*** INPUT ***

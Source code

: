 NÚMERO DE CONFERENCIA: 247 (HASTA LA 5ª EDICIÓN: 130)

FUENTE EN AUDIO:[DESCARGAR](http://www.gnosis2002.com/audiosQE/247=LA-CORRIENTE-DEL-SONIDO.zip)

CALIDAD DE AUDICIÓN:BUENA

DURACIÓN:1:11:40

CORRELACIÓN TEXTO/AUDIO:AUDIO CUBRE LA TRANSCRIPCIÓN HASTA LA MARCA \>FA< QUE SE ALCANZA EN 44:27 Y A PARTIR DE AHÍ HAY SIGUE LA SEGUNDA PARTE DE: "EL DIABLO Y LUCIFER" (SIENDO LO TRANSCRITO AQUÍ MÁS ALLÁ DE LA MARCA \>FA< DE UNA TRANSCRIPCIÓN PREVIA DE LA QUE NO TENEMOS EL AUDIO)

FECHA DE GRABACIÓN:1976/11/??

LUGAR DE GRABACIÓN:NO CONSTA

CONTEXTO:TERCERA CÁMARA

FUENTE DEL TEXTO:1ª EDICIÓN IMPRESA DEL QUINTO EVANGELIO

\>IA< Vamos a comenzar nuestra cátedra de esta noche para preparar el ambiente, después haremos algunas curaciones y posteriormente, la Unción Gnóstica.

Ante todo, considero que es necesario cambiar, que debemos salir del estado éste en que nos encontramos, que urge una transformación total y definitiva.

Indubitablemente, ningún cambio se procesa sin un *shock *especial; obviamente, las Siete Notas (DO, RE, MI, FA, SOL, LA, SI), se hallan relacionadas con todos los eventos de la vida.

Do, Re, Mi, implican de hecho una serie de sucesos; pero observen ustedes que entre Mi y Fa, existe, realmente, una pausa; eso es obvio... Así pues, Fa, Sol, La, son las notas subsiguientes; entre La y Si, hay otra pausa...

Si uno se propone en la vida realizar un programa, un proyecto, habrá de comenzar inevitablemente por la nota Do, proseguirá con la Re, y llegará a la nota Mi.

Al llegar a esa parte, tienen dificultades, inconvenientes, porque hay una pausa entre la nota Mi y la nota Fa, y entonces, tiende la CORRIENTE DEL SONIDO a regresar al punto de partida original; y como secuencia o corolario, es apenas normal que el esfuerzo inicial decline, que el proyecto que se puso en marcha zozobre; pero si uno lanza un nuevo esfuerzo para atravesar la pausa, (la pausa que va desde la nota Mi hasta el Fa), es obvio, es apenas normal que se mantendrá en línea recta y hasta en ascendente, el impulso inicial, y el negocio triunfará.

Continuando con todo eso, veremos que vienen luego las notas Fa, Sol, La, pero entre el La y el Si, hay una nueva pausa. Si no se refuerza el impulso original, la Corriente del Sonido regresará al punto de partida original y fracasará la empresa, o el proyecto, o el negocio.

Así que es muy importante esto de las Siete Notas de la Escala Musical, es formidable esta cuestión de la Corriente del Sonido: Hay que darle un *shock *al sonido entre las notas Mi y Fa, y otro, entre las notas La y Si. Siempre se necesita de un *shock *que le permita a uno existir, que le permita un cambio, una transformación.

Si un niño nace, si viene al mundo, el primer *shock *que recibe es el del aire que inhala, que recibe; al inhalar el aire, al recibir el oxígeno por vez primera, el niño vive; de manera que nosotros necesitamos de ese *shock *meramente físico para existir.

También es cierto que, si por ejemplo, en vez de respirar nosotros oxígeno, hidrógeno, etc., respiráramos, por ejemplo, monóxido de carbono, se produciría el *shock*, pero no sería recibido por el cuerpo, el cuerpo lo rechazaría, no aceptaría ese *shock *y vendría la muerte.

*** End of INPUT ***

» **DIRECTIONS**
For the string "GRABACIÓN", tally the lines above that contain it and give only the figure.

» **REPLY**
2